INSTRUCTIONS TO FOLLOW: Nothing but the lines from the one that contains "This is my capstone" through the end of the data should be reproduced, and each must match exactly.

Document images with source code:
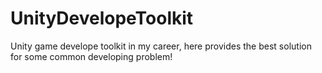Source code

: # UnityDevelopeToolkit


Unity game develope toolkit in my career, here provides the best solution for some common developing problem!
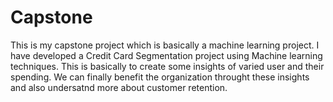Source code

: # Capstone
This is my capstone project which is basically a machine learning project.
I have developed a Credit Card Segmentation project using Machine learning techniques.
This is basically to create some insights of varied user and their spending.
We can finally benefit the organization throught these insights and also undersatnd more about customer retention.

SOLUTION BELOW:
This is my capstone project which is basically a machine learning project.
I have developed a Credit Card Segmentation project using Machine learning techniques.
This is basically to create some insights of varied user and their spending.
We can finally benefit the organization throught these insights and also undersatnd more about customer retention.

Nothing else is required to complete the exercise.